Your assignment: Beginning with the opening line of the entries, return every line through the one containing "empirical ZVF per", both included, and nothing else. Omit pictures.

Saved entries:
^^^^
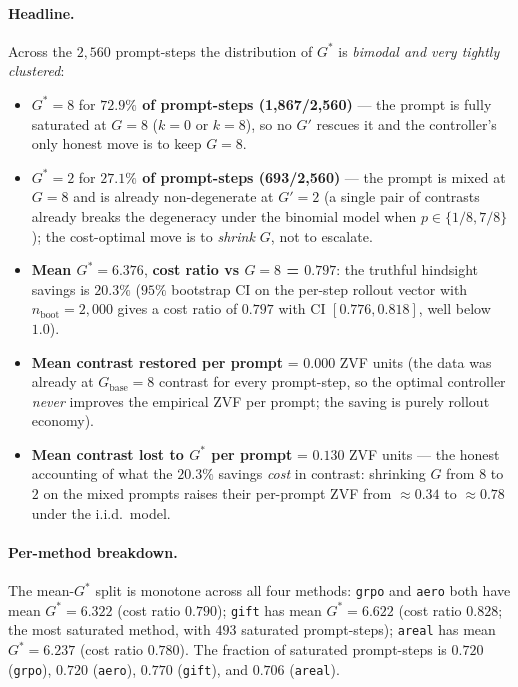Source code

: \documentclass{article}
\begin{document}
\paragraph{Headline.}
Across the $2{,}560$ prompt-steps the distribution of $G^*$ is
\emph{bimodal and very tightly clustered}:
\begin{itemize}
\item $G^* = 8$ for \textbf{$72.9\%$ of prompt-steps (1{,}867/2{,}560)} ---
the prompt is fully saturated at $G{=}8$ ($k = 0$ or $k = 8$), so no
$G'$ rescues it and the controller's only honest move is to keep $G = 8$.
\item $G^* = 2$ for \textbf{$27.1\%$ of prompt-steps (693/2{,}560)} ---
the prompt is mixed at $G{=}8$ and is already non-degenerate at
$G' = 2$ (a single pair of contrasts already breaks the degeneracy
under the binomial model when $p \in \{1/8, 7/8\}$); the cost-optimal
move is to \emph{shrink $G$}, not to escalate.
\item \textbf{Mean $G^* = 6.376$}, \textbf{cost ratio vs $G{=}8$ =
$0.797$}: the truthful hindsight savings is $20.3\%$
($95\%$ bootstrap CI on the per-step rollout vector with
$n_\text{boot}=2{,}000$ gives a cost ratio of $0.797$ with CI
$[0.776, 0.818]$, well below $1.0$).
\item \textbf{Mean contrast restored per prompt} = $0.000$ ZVF units
(the data was already at $G_\text{base}{=}8$ contrast for every
prompt-step, so the optimal controller \emph{never} improves the
empirical ZVF per prompt; the saving is purely rollout economy).
\item \textbf{Mean contrast lost to $G^*$ per prompt} = $0.130$ ZVF
units --- the honest accounting of what the $20.3\%$ savings
\emph{cost} in contrast: shrinking $G$ from $8$ to $2$ on the mixed
prompts raises their per-prompt ZVF from $\approx 0.34$ to
$\approx 0.78$ under the i.i.d.\ model.
\end{itemize}

\paragraph{Per-method breakdown.}
The mean-$G^*$ split is monotone across all four methods:
\texttt{grpo} and \texttt{aero} both have mean $G^*=6.322$
(cost ratio $0.790$); \texttt{gift} has mean $G^* = 6.622$ (cost
ratio $0.828$; the most saturated method, with $493$ saturated
prompt-steps); \texttt{areal} has mean $G^* = 6.237$
(cost ratio $0.780$). The fraction of saturated prompt-steps is
$0.720$ (\texttt{grpo}), $0.720$ (\texttt{aero}), $0.770$
(\texttt{gift}), and $0.706$ (\texttt{areal}).
\end{document}

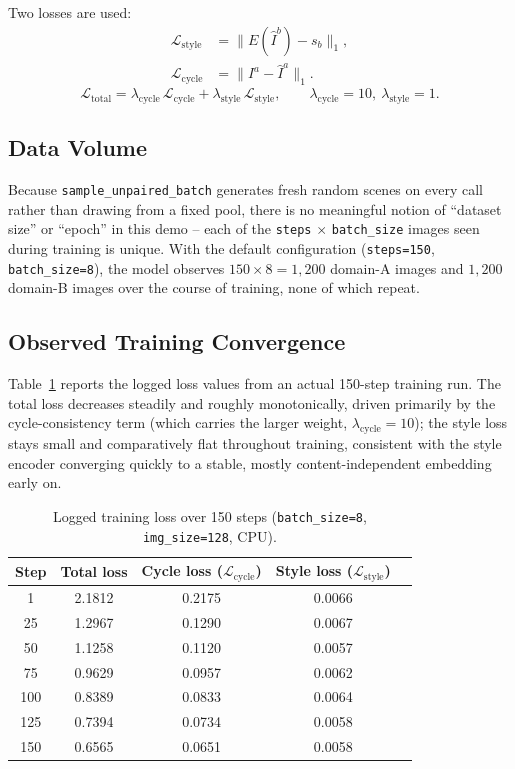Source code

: \documentclass[11pt]{article}
\begin{document}
Two losses are used:
\begin{align}
    \mathcal{L}_{\text{style}} &= \| E(\hat{I}^b) - s_b \|_1, \\
    \mathcal{L}_{\text{cycle}} &= \| I^a - \hat{I}^a \|_1.
\end{align}
\begin{equation}
    \mathcal{L}_{\text{total}} = \lambda_{\text{cycle}} \, \mathcal{L}_{\text{cycle}}
        + \lambda_{\text{style}} \, \mathcal{L}_{\text{style}},
    \qquad \lambda_{\text{cycle}} = 10,\ \lambda_{\text{style}} = 1.
\end{equation}

\subsection{Data Volume}
Because \texttt{sample\_unpaired\_batch} generates fresh random scenes on
every call rather than drawing from a fixed pool, there is no meaningful
notion of ``dataset size'' or ``epoch'' in this demo -- each of the
\texttt{steps} $\times$ \texttt{batch\_size} images seen during training
is unique. With the default configuration
(\texttt{steps=150}, \texttt{batch\_size=8}), the model observes
$150 \times 8 = 1{,}200$ domain-A images and $1{,}200$ domain-B images
over the course of training, none of which repeat.

\subsection{Observed Training Convergence}
\label{sec:training-run}
Table~\ref{tab:losscurve} reports the logged loss values from an actual
150-step training run. The total loss decreases steadily and roughly
monotonically, driven primarily by the cycle-consistency term (which
carries the larger weight, $\lambda_{\text{cycle}}=10$); the style
loss stays small and comparatively flat throughout training, consistent
with the style encoder converging quickly to a stable, mostly
content-independent embedding early on.

\begin{table}[h]
\centering
\caption{Logged training loss over 150 steps
         (\texttt{batch\_size=8}, \texttt{img\_size=128}, CPU).}
\label{tab:losscurve}
\begin{tabular}{ccccc}
\hline
Step & Total loss & Cycle loss ($\mathcal{L}_{\text{cycle}}$) & Style loss ($\mathcal{L}_{\text{style}}$) \\
\hline
1   & 2.1812 & 0.2175 & 0.0066 \\
25  & 1.2967 & 0.1290 & 0.0067 \\
50  & 1.1258 & 0.1120 & 0.0057 \\
75  & 0.9629 & 0.0957 & 0.0062 \\
100 & 0.8389 & 0.0833 & 0.0064 \\
125 & 0.7394 & 0.0734 & 0.0058 \\
150 & 0.6565 & 0.0651 & 0.0058 \\
\hline
\end{tabular}
\end{table}
\end{document}
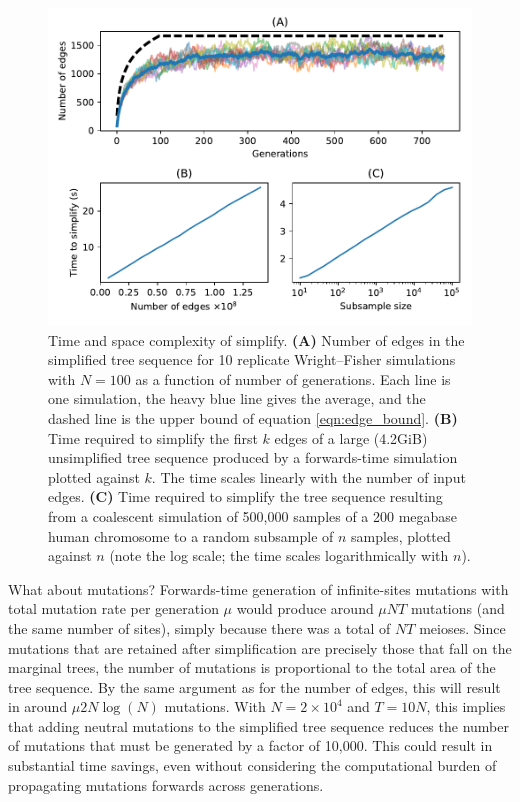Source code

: \documentclass{article}
\begin{document}
\begin{figure}
    \begin{center}
        \includegraphics{sims/simplify-results}
    \end{center}
    \caption{
        Time and space complexity of simplify.
        \textbf{(A)}
        Number of edges in the simplified tree sequence
        for 10 replicate Wright--Fisher simulations with $N=100$ as a function
        of number of generations.
        Each line is one simulation, the heavy blue line gives the average,
        and the dashed line is the upper bound of equation \eqref{eqn:edge_bound}.
        \textbf{(B)}
        Time required to simplify the first $k$ edges of a large (4.2GiB)
        unsimplified tree sequence produced by a forwards-time simulation plotted
        against $k$. The time scales linearly with the number of input edges.
        \textbf{(C)}
        Time required to simplify the tree sequence resulting from a coalescent
        simulation of 500,000 samples of a 200 megabase human chromosome
        to a random subsample of $n$ samples, plotted against $n$
        (note the log scale; the time scales logarithmically with $n$).
        \label{fig:simplify_complexity}
    }
\end{figure}

What about mutations?
Forwards-time generation of infinite-sites mutations with total mutation rate per generation $\mu$
would produce around $\mu N T$ mutations (and the same number of sites),
simply because there was a total of $N T$ meioses.
Since mutations that are retained after simplification
are precisely those that fall on the marginal trees,
the number of mutations is proportional to the total area of the tree sequence.
By the same argument as for the number of edges,
this will result in around $\mu 2 N \log(N)$ mutations.
With $N=2 \times 10^4$ and $T=10N$,
this implies that adding neutral mutations
to the simplified tree sequence reduces the number of mutations that must be generated
by a factor of 10,000.
This could result in substantial time savings,
even without considering the
computational burden of propagating mutations forwards across generations.
\end{document}
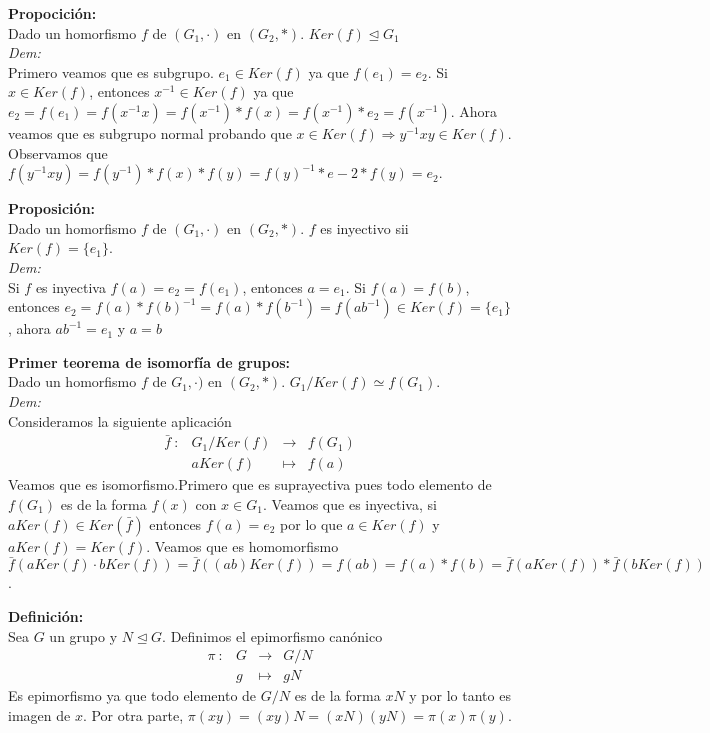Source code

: \documentclass{article}
\begin{document}
\textbf{Propocición:}\\
Dado un homorfismo $f$ de $(G_1,\cdot)$ en $(G_2,*)$. $Ker(f)\trianglelefteq G_1$\\
\textit{Dem:}\\
Primero veamos que es subgrupo. $e_1\in Ker(f)$ ya que $f(e_1)=e_2$. Si $x\in Ker(f)$, entonces $x^{-1}\in Ker(f)$ ya que $e_2=f(e_1)=f(x^{-1} x)=f(x^{-1})*f(x)=f(x^{-1})*e_2=f(x^{-1})$. Ahora veamos que es subgrupo normal probando que $x\in Ker(f) \Rightarrow y^{-1}xy\in Ker(f)$. Observamos que $f(y^{-1}xy)=f(y^{-1})*f(x)*f(y)=f(y)^{-1}*e-2*f(y)=e_2$.

\textbf{Proposición:}\\
Dado un homorfismo $f$ de $(G_1,\cdot)$ en $(G_2,*)$. $f$ es inyectivo sii $Ker(f)=\{e_1\}$.\\
\textit{Dem:}\\
Si $f$ es inyectiva $f(a)=e_2=f(e_1)$, entonces $a=e_1$. Si $f(a)=f(b)$, entonces $e_2=f(a)*f(b)^{-1}=f(a)*f(b^{-1})=f(ab^{-1})\in Ker(f)=\{e_1\}$, ahora $ab^{-1}=e_1$ y $a=b$

\textbf{Primer teorema de isomorfía de grupos:}\\
Dado un homorfismo $f$ de $G_1,\cdot)$ en $(G_2,*)$. $G_1/Ker(f)\simeq f(G_1)$.\\
\textit{Dem:}\\
Consideramos la siguiente aplicación
$$
\begin{array}{cccc}
    \bar{f}\::&G_1/Ker(f)&\longrightarrow&f(G_1)\\
        &aKer(f)&\longmapsto&f(a)
\end{array}
$$
Veamos que es isomorfismo.Primero que es suprayectiva pues todo elemento de $f(G_1)$ es de la forma $f(x)$ con $x\in G_1$. Veamos que es inyectiva, si $aKer(f)\in Ker(\bar{f})$ entonces $f(a)=e_2$ por lo que $a\in Ker(f)$ y $aKer(f)=Ker(f)$. Veamos que es homomorfismo $\bar{f}(aKer(f)\cdot bKer(f))=\bar{f}((ab)Ker(f))=f(ab)=f(a)*f(b)=\bar{f}(aKer(f))*\bar{f}(bKer(f))$.

\textbf{Definición:}\\
Sea $G$ un grupo y $N\trianglelefteq G$. Definimos el epimorfismo canónico
$$
\begin{array}{cccc}
    \pi\::&G&\longrightarrow&G/N\\
        &g&\longmapsto&gN
\end{array}
$$
Es epimorfismo ya que todo elemento de $G/N$ es de la forma $xN$ y por lo tanto es imagen de $x$. Por otra parte, $\pi(xy)=(xy)N=(xN)(yN)=\pi(x)\pi(y)$.
\end{document}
^^^^
Task response:
Source code

: \documentclass{article}
\begin{document}
\paragraph{Headline.}
Across the $2{,}560$ prompt-steps the distribution of $G^*$ is
\emph{bimodal and very tightly clustered}:
\begin{itemize}
\item $G^* = 8$ for \textbf{$72.9\%$ of prompt-steps (1{,}867/2{,}560)} ---
the prompt is fully saturated at $G{=}8$ ($k = 0$ or $k = 8$), so no
$G'$ rescues it and the controller's only honest move is to keep $G = 8$.
\item $G^* = 2$ for \textbf{$27.1\%$ of prompt-steps (693/2{,}560)} ---
the prompt is mixed at $G{=}8$ and is already non-degenerate at
$G' = 2$ (a single pair of contrasts already breaks the degeneracy
under the binomial model when $p \in \{1/8, 7/8\}$); the cost-optimal
move is to \emph{shrink $G$}, not to escalate.
\item \textbf{Mean $G^* = 6.376$}, \textbf{cost ratio vs $G{=}8$ =
$0.797$}: the truthful hindsight savings is $20.3\%$
($95\%$ bootstrap CI on the per-step rollout vector with
$n_\text{boot}=2{,}000$ gives a cost ratio of $0.797$ with CI
$[0.776, 0.818]$, well below $1.0$).
\item \textbf{Mean contrast restored per prompt} = $0.000$ ZVF units
(the data was already at $G_\text{base}{=}8$ contrast for every
prompt-step, so the optimal controller \emph{never} improves the
empirical ZVF per prompt; the saving is purely rollout economy).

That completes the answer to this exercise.